A Seattle elementary school canceled its annual Halloween parade this year over concerns that it would “marginalize students of color who do not celebrate the holiday.”
Benjamin Franklin Day Elementary School said its “Racial Equity Team” determined that the annual Halloween parade is not inclusive enough since many minority students do not celebrate the holiday.
“Historically, the Pumpkin Parade marginalizes students of color who do not celebrate the holiday,” a Seattle Public Schools spokeswoman said in a statement, according to reporter Jason Rantz.
“Specifically, these students have requested to be isolated on campus while the event took place,” Rantz continued. “There are numerous community and neighborhood events where students and families who wish to can celebrate Halloween.”
As part of the decision to cancel the parade, school officials also informed parents that students would not be allowed to wear Halloween costumes to school to avoid making minority students “uncomfortable.”
The school noted that its decision to cancel the parade only has to do with “protecting” students of color, and that the pandemic had nothing to do with it.
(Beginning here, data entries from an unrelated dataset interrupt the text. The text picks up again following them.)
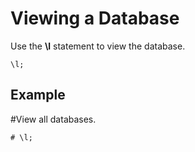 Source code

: # Viewing a Database<a name="EN-US_TOPIC_0230590570"></a>

Use the  **\\l**  statement to view the database.

```
\l;
```

## Example<a name="section207605920321"></a>

\#View all databases.

```
# \l;
```

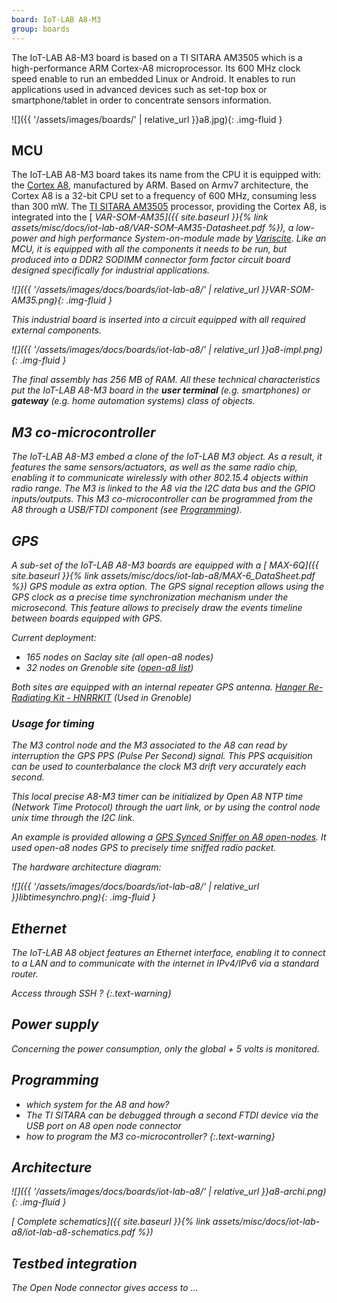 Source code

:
 ```yaml
---
board: IoT-LAB A8-M3
group: boards
---
```


The IoT-LAB A8-M3 board is based on a TI SITARA AM3505 which is a high-performance ARM Cortex-A8 microprocessor. Its 600 MHz clock speed enable to run an embedded Linux or Android. It enables to run applications used in advanced devices such as set-top box or smartphone/tablet in order to concentrate sensors information.

<div class="col col-lg-8 offset-lg-2" markdown="1">
![]({{ '/assets/images/boards/' | relative_url }}a8.jpg){: .img-fluid }
</div>

## MCU
The IoT-LAB A8-M3 board takes its name from the CPU it is equipped with: the [Cortex A8](https://developer.arm.com/ip-products/processors/cortex-a/cortex-a8), manufactured by ARM. Based on Armv7 architecture, the Cortex A8 is a 32-bit CPU set to a frequency of 600 MHz, consuming less than 300 mW. The [TI SITARA AM3505](http://www.ti.com/product/am3505) processor, providing the Cortex A8, is integrated into the [<i class="far fa-file-pdf"/> VAR-SOM-AM35]({{ site.baseurl }}{% link assets/misc/docs/iot-lab-a8/VAR-SOM-AM35-Datasheet.pdf %}), a low-power and high performance System-on-module made by [Variscite](https://www.variscite.com). Like an MCU, it is equipped with all the components it needs to be run, but produced into a *DDR2 SODIMM connector* form factor circuit board designed specifically for industrial applications.

<div class="col col-md-8 col-lg-6 offset-md-2 offset-lg-3" markdown="1">
![]({{ '/assets/images/docs/boards/iot-lab-a8/' | relative_url }}VAR-SOM-AM35.png){: .img-fluid }
</div>

This industrial board is inserted into a circuit equipped with all required external components.

<div class="col col-lg-8 offset-lg-2" markdown="1">
![]({{ '/assets/images/docs/boards/iot-lab-a8/' | relative_url }}a8-impl.png){: .img-fluid }
</div>

The final assembly has 256 MB of RAM. All these technical characteristics put the IoT-LAB A8-M3 board in the **user terminal** (e.g. smartphones) or **gateway** (e.g. home automation systems) class of objects.

## M3 co-microcontroller

The IoT-LAB A8-M3 embed a clone of the IoT-LAB M3 object. As a result, it features the same sensors/actuators, as well as the same radio chip, enabling it to communicate wirelessly with other 802.15.4 objects within radio range. The M3 is linked to the A8 via the I2C data bus and the GPIO inputs/outputs. This M3 co-microcontroller can be programmed from the A8 through a USB/FTDI component (see [Programming](#programming)).

## GPS
A sub-set of the IoT-LAB A8-M3 boards are equipped with a [<i class="far fa-file-pdf"/> MAX-6Q]({{ site.baseurl }}{% link assets/misc/docs/iot-lab-a8/MAX-6_DataSheet.pdf %}) GPS module as extra option. The GPS signal reception allows using the GPS clock as a precise time synchronization mechanism under the microsecond. This feature allows to precisely draw the events timeline between boards equipped with GPS.

Current deployment:
 * 165 nodes on Saclay site (all open-a8 nodes)
 * 32 nodes on Grenoble site ([open-a8 list](https://github.com/iot-lab/iot-lab/wiki/Hardware_GPS_Gre))

Both sites are equipped with an internal repeater GPS antenna.
[Hanger Re-Radiating Kit - HNRRKIT](https://www.gpsnetworking.com/products/hnrrkit) (Used in Grenoble)

### Usage for timing
The M3 control node and the M3 associated to the A8 can read by interruption the GPS PPS (Pulse Per Second) signal. This PPS acquisition can be used to counterbalance the clock M3 drift very accurately each
second.

This local precise A8-M3 timer can be initialized by Open A8 NTP time (Network Time Protocol) through the uart link, or by using the control node unix time through the I2C link.

An example is provided allowing a [GPS Synced Sniffer on A8 open-nodes](https://github.com/iot-lab/openlab/blob/master/appli/iotlab_examples/gps_synced_sniffer/README.md). It used open-a8 nodes GPS to precisely time sniffed radio packet.

The hardware architecture diagram:
<div class="col col-lg-8 offset-lg-2" markdown="1">
![]({{ '/assets/images/docs/boards/iot-lab-a8/' | relative_url }}libtimesynchro.png){: .img-fluid }
</div>

## Ethernet
The IoT-LAB A8 object features an Ethernet interface, enabling it to connect to a LAN and to communicate with the internet in IPv4/IPv6 via a standard router.

Access through SSH ?
{:.text-warning}

## Power supply
Concerning the power consumption, only the global + 5 volts is monitored.

## Programming
- which system for the A8 and how?
- The TI SITARA can be debugged through a second FTDI device via the USB port on A8 open node connector
- how to program the M3 co-microcontroller?
{:.text-warning}


## Architecture
<div class="col col-lg-8 offset-lg-2" markdown="1">
![]({{ '/assets/images/docs/boards/iot-lab-a8/' | relative_url }}a8-archi.png){: .img-fluid }
</div>

[<i class="far fa-file-pdf"/> Complete schematics]({{ site.baseurl }}{% link assets/misc/docs/iot-lab-a8/iot-lab-a8-schematics.pdf %})

## Testbed integration
The Open Node connector gives access to ...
“In alliance with SPS’s unwavering commitment to students of color, specifically African American males, the staff is committed to supplanting the Pumpkin Parade with more inclusive and educational opportunities during the school day,” the school added.
Benjamin Franklin Day’s principal, Stanley Jaskot, claimed Halloween is a “complicated” holiday for schools all over the country.
“Yes, I agree this event marginalized our students of color,” he said.
“Several of our students historically opted for an alternate activity in the library while the pumpkin parade took place,” he added. “This was an isolating situation and not consistent with our values of being an inclusive and safe place for all our students—especially students of color and those with a sensitivity to all the noise and excitement of the parade.”